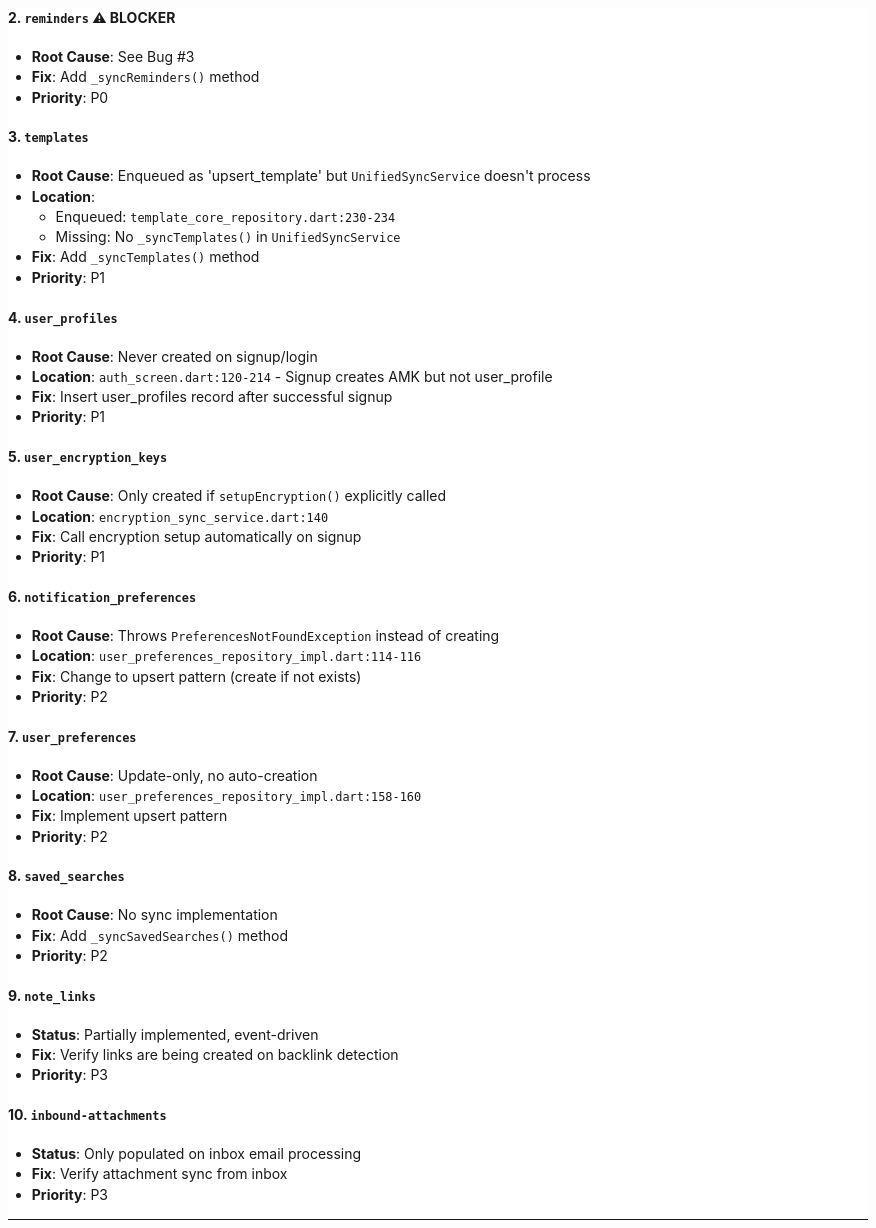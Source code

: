 #### 2. `reminders` ⚠️ BLOCKER
- **Root Cause**: See Bug #3
- **Fix**: Add `_syncReminders()` method
- **Priority**: P0

#### 3. `templates`
- **Root Cause**: Enqueued as 'upsert_template' but `UnifiedSyncService` doesn't process
- **Location**:
  - Enqueued: `template_core_repository.dart:230-234`
  - Missing: No `_syncTemplates()` in `UnifiedSyncService`
- **Fix**: Add `_syncTemplates()` method
- **Priority**: P1

#### 4. `user_profiles`
- **Root Cause**: Never created on signup/login
- **Location**: `auth_screen.dart:120-214` - Signup creates AMK but not user_profile
- **Fix**: Insert user_profiles record after successful signup
- **Priority**: P1

#### 5. `user_encryption_keys`
- **Root Cause**: Only created if `setupEncryption()` explicitly called
- **Location**: `encryption_sync_service.dart:140`
- **Fix**: Call encryption setup automatically on signup
- **Priority**: P1

#### 6. `notification_preferences`
- **Root Cause**: Throws `PreferencesNotFoundException` instead of creating
- **Location**: `user_preferences_repository_impl.dart:114-116`
- **Fix**: Change to upsert pattern (create if not exists)
- **Priority**: P2

#### 7. `user_preferences`
- **Root Cause**: Update-only, no auto-creation
- **Location**: `user_preferences_repository_impl.dart:158-160`
- **Fix**: Implement upsert pattern
- **Priority**: P2

#### 8. `saved_searches`
- **Root Cause**: No sync implementation
- **Fix**: Add `_syncSavedSearches()` method
- **Priority**: P2

#### 9. `note_links`
- **Status**: Partially implemented, event-driven
- **Fix**: Verify links are being created on backlink detection
- **Priority**: P3

#### 10. `inbound-attachments`
- **Status**: Only populated on inbox email processing
- **Fix**: Verify attachment sync from inbox
- **Priority**: P3

---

**********

- [EXERCISE]: Looking at the data above, count each line that holds the word "pattern" and report the count alone.

- [ANSWER SECTION]: 2